A photo of the 525 Linc apartment complex in Allston.

Boston’s newest co-living complex opened in January at 525 Lincoln St. in Allston, containing 278 bedrooms in a mixture of shared suites and conventional apartments. Photo courtesy of HDS Architecture

An Allston co-living project that’s 97 percent leased just 10 months after tenants started moving into its shared living spaces obtained $58 million in permanent financing.

The 525 LINK contains 279 bedrooms, most of them located in suites sharing living and dining areas.

Developers said the strong response from validates the business plan, which includes housekeeping services and large shared amenity spaces.

“We aimed to create equitable housing that would help retain our city’s recent graduates and young professionals, because a housing crisis is a workforce crisis,” Arx Urban Founder Benjie Moll said in a statement.

Boylston Properties and Arx Urban developed the project at 525 Lincoln St.

But developers that want to duplicate their business model will have to wait: in 2023, Boston officials paused the compact living pilot that approved projects such as 525 Linc indefinitely, and commissioned a study of its results.

The study, completed this spring by Tufts University’s Department of Urban and Environmental Policy and Planning, concluded that prices per square foot for co-living projects exceed conventional apartments.

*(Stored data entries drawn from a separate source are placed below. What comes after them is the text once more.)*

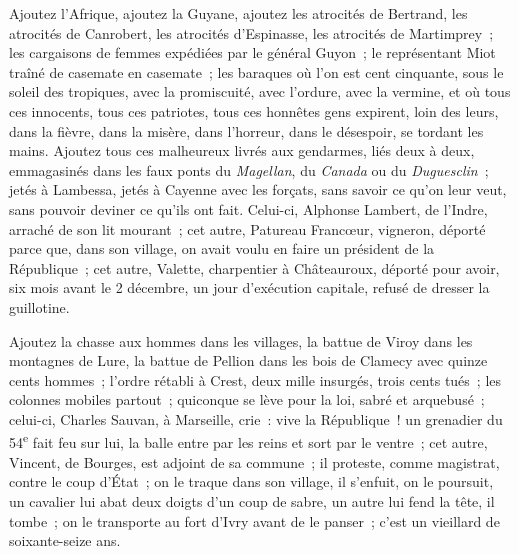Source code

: \documentclass[french,twoside]{book} %
\begin{document}
Ajoutez l’Afrique, ajoutez la Guyane, ajoutez les atrocités de Bertrand, les atrocités de Canrobert, les atrocités d’Espinasse, les atrocités de Martimprey ; les cargaisons de femmes expédiées par le général Guyon ; le représentant Miot traîné de casemate en casemate ; les baraques où l’on est cent cinquante, sous le soleil des tropiques, avec la promiscuité, avec l’ordure, avec la vermine, et où tous ces innocents, tous ces patriotes, tous ces honnêtes gens expirent, loin des leurs, dans la fièvre, dans la misère, dans l’horreur, dans le désespoir, se tordant les mains. Ajoutez tous ces malheureux livrés aux gendarmes, liés deux à deux, emmagasinés dans les faux ponts du \emph{Magellan}, du \emph{Canada} ou du \emph{Duguesclin} ; jetés à Lambessa, jetés à Cayenne avec les forçats, sans savoir ce qu’on leur veut, sans pouvoir deviner ce qu’ils ont fait. Celui-ci, Alphonse Lambert, de l’Indre, arraché de son lit mourant ; cet autre, Patureau Francœur, vigneron, déporté parce que, dans son village, on avait voulu en faire un président de la République ; cet autre, Valette, charpentier à Châteauroux, déporté pour avoir, six mois avant le 2 décembre, un jour d’exécution capitale, refusé de dresser la guillotine.\par
Ajoutez la chasse aux hommes dans les villages, la battue de Viroy dans les montagnes de Lure, la battue de Pellion dans les bois de Clamecy avec quinze cents hommes ; l’ordre rétabli à Crest, deux mille insurgés, trois cents tués ; les colonnes mobiles partout ; quiconque se lève pour la loi, sabré et arquebusé ; celui-ci, Charles Sauvan, à Marseille, crie : vive la République ! un grenadier du 54\textsuperscript{e} fait feu sur lui, la balle entre par les reins et sort par le ventre ; cet autre, Vincent, de Bourges, est adjoint de sa commune ; il proteste, comme magistrat, contre le coup d’État ; on le traque dans son village, il s’enfuit, on le poursuit, un cavalier lui abat deux doigts d’un coup de sabre, un autre lui fend la tête, il tombe ; on le transporte au fort d’Ivry avant de le panser ; c’est un vieillard de soixante-seize ans.\par
\end{document}

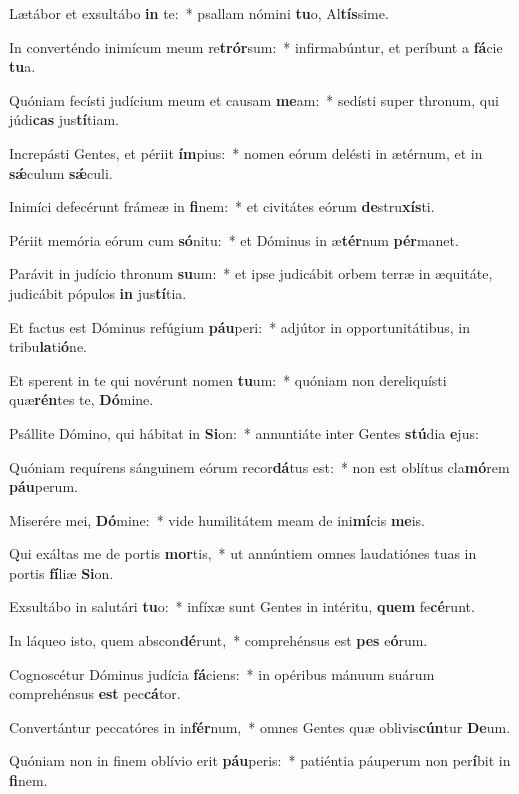 \item Lætábor et exsultábo \textbf{in} te:~* psallam nómini \textbf{tu}o, Al\textbf{tís}sime.
\item In converténdo inimícum meum re\textbf{trór}sum:~* infirmabúntur, et períbunt a \textbf{fá}cie \textbf{tu}a.
\item Quóniam fecísti judícium meum et causam \textbf{me}am:~* sedísti super thronum, qui júdi\textbf{cas} jus\textbf{tí}tiam.
\item Increpásti Gentes, et périit \textbf{ím}pius:~* nomen eórum delésti in ætérnum, et in \textbf{sǽ}culum \textbf{sǽ}culi.
\item Inimíci defecérunt frámeæ in \textbf{fi}nem:~* et civitátes eórum \textbf{de}stru\textbf{xís}ti.
\item Périit memória eórum cum \textbf{só}nitu:~* et Dóminus in æ\textbf{tér}num \textbf{pér}manet.
\item Parávit in judício thronum \textbf{su}um:~* et ipse judicábit orbem terræ in æquitáte, judicábit pópulos \textbf{in} jus\textbf{tí}tia.
\item Et factus est Dóminus refúgium \textbf{páu}peri:~* adjútor in opportunitátibus, in tribu\textbf{la}ti\textbf{ó}ne.
\item Et sperent in te qui novérunt nomen \textbf{tu}um:~* quóniam non dereliquísti quæ\textbf{rén}tes te, \textbf{Dó}mine.
\item Psállite Dómino, qui hábitat in \textbf{Si}on:~* annuntiáte inter Gentes \textbf{stú}dia \textbf{e}jus:
\item Quóniam requírens sánguinem eórum recor\textbf{dá}tus est:~* non est oblítus cla\textbf{mó}rem \textbf{páu}perum.
\item Miserére mei, \textbf{Dó}mine:~* vide humilitátem meam de ini\textbf{mí}cis \textbf{me}is.
\item Qui exáltas me de portis \textbf{mor}tis,~* ut annúntiem omnes laudatiónes tuas in portis \textbf{fí}liæ \textbf{Si}on.
\item Exsultábo in salutári \textbf{tu}o:~* infíxæ sunt Gentes in intéritu, \textbf{quem} fe\textbf{cé}runt.
\item In láqueo isto, quem abscon\textbf{dé}runt,~* comprehénsus est \textbf{pes} e\textbf{ó}rum.
\item Cognoscétur Dóminus judícia \textbf{fá}ciens:~* in opéribus mánuum suárum comprehénsus \textbf{est} pec\textbf{cá}tor.
\item Convertántur peccatóres in in\textbf{fér}num,~* omnes Gentes quæ oblivis\textbf{cún}tur \textbf{De}um.
\item Quóniam non in finem oblívio erit \textbf{páu}peris:~* patiéntia páuperum non per\textbf{í}bit in \textbf{fi}nem.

Housing advocates and developers say the co-living model reduces displacement pressure on family-sized housing in Boston and aligns with smaller household sizes.

One major compact living project that was proposed prior to the BPDA’s moratorium was approved in July: developer Scape’s 400-unit 2 Charlesgate West.

The 525 LINC property is managed by Newton-based National Development, which owns and manages its own 7INK building in South End.

Newmark sourced the financing for the development team from Aareal Bank.